Since around Christmas time we’ve noticed many abnormal behaviors, movements and other things in Megan. She started changing the way she walks, falls often and more. We started seeing seizures and began a process of investigation to find out why. Her EEG came back abnormal with continuous spike waves from the right side (meaning it never stops awake or asleep), she was diagnosed with hypotonia (low muscle tone), and her MRI came back abnormal with diffuse subcortical delayed myelination.. She’s on medication for the Epilepsy now and we will be starting therapy to help her muscle
tone to address her issues with walking and fine and gross motor function. While starting therapy they noticed she has sensory processing disorder as well as vestibular seeking behavior. I’m in shock because anyone who knows Megan knows that she was a healthy child up until recently. The neurologist is waiting to see if she responds to therapy. If she does not then we will begin the path for a genetic diagnosis for the issues.
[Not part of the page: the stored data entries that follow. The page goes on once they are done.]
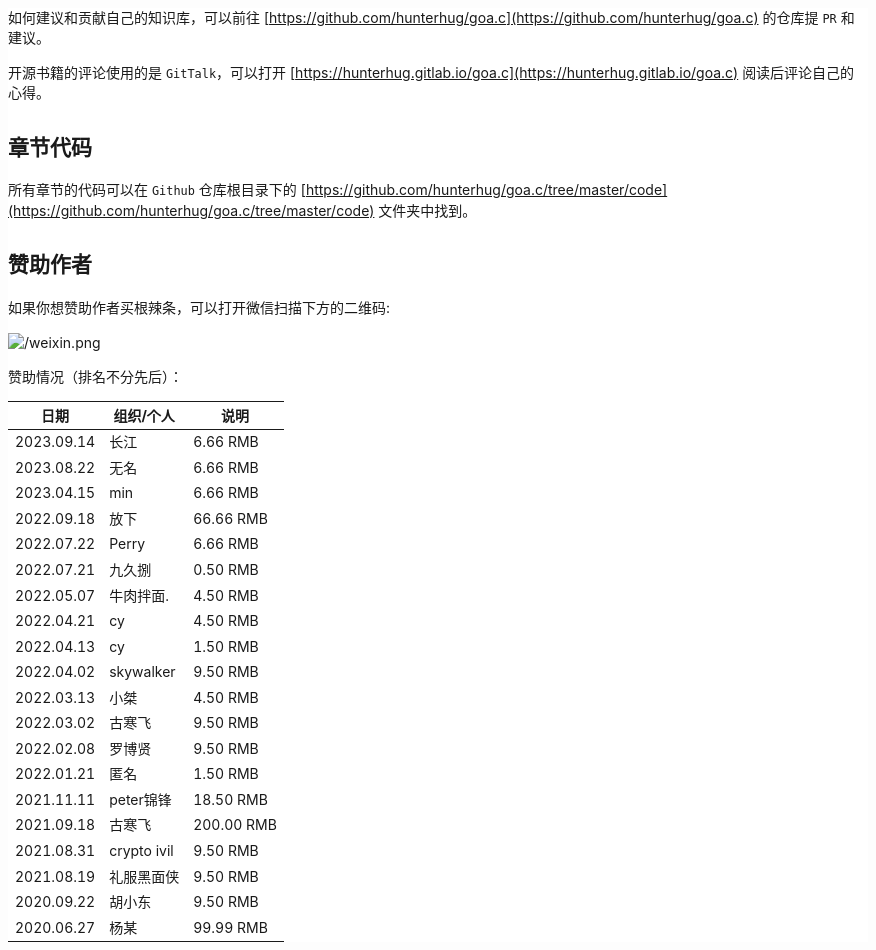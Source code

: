 如何建议和贡献自己的知识库，可以前往 [https://github.com/hunterhug/goa.c](https://github.com/hunterhug/goa.c) 的仓库提 `PR` 和 建议。

开源书籍的评论使用的是 `GitTalk`，可以打开 [https://hunterhug.gitlab.io/goa.c](https://hunterhug.gitlab.io/goa.c) 阅读后评论自己的心得。

## 章节代码

所有章节的代码可以在 `Github` 仓库根目录下的 [https://github.com/hunterhug/goa.c/tree/master/code](https://github.com/hunterhug/goa.c/tree/master/code) 文件夹中找到。

## 赞助作者

如果你想赞助作者买根辣条，可以打开微信扫描下方的二维码:

![/weixin.png](./picture/weixin.png)

赞助情况（排名不分先后）：

| 日期         | 组织/个人       | 说明        |
|------------|-------------|-----------|
| 2023.09.14 | 长江          | 6.66 RMB  |
| 2023.08.22 | 无名          | 6.66 RMB  |
| 2023.04.15 | min         | 6.66 RMB  |
| 2022.09.18 | 放下          | 66.66 RMB |
| 2022.07.22 | Perry       | 6.66 RMB  |
| 2022.07.21 | 九久捌         | 0.50 RMB  |
| 2022.05.07 | 牛肉拌面.       | 4.50 RMB  |
| 2022.04.21 | cy          | 4.50 RMB  |
| 2022.04.13 | cy          | 1.50 RMB  |
| 2022.04.02 | skywalker   | 9.50 RMB  |
| 2022.03.13 | 小桀          | 4.50 RMB  |
| 2022.03.02 | 古寒飞         | 9.50 RMB  |
| 2022.02.08 | 罗博贤         | 9.50 RMB  |
| 2022.01.21 | 匿名          | 1.50 RMB  |
| 2021.11.11 | peter锦锋     | 18.50 RMB |
| 2021.09.18 | 古寒飞         | 200.00 RMB |
| 2021.08.31 | crypto ivil | 9.50 RMB  |
| 2021.08.19 | 礼服黑面侠       | 9.50 RMB  |
| 2020.09.22 | 胡小东         | 9.50 RMB  |
| 2020.06.27 | 杨某          | 99.99 RMB |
Thankfully she is responding to the medication for the seizures and she enjoys her therapy sessions.
She is in LOVE with Minnie Mouse. She loves PINK and BLUE. Minnie Mouse, and BOWS, she loves BOWS the kind of bow on Minnie Mouse’s head. She wants a pink Minnie Mouse car with a bow on top when she grows up.
–Megan’s Mom Deena
Megan was recently tested for JHD. Her test result came back inconclusive as the test can only detect expansions less than 100. Since she is currently symptomatic, an additional test that can detect CAG counts above 100 is going to be performed Right now she is clinically, but unofficially diagnosed with JHD. 100 is a high jhd CAG count. She is now officially JHD Positive according to the new test.
Megan was a sweet 4 year old little girl at this time.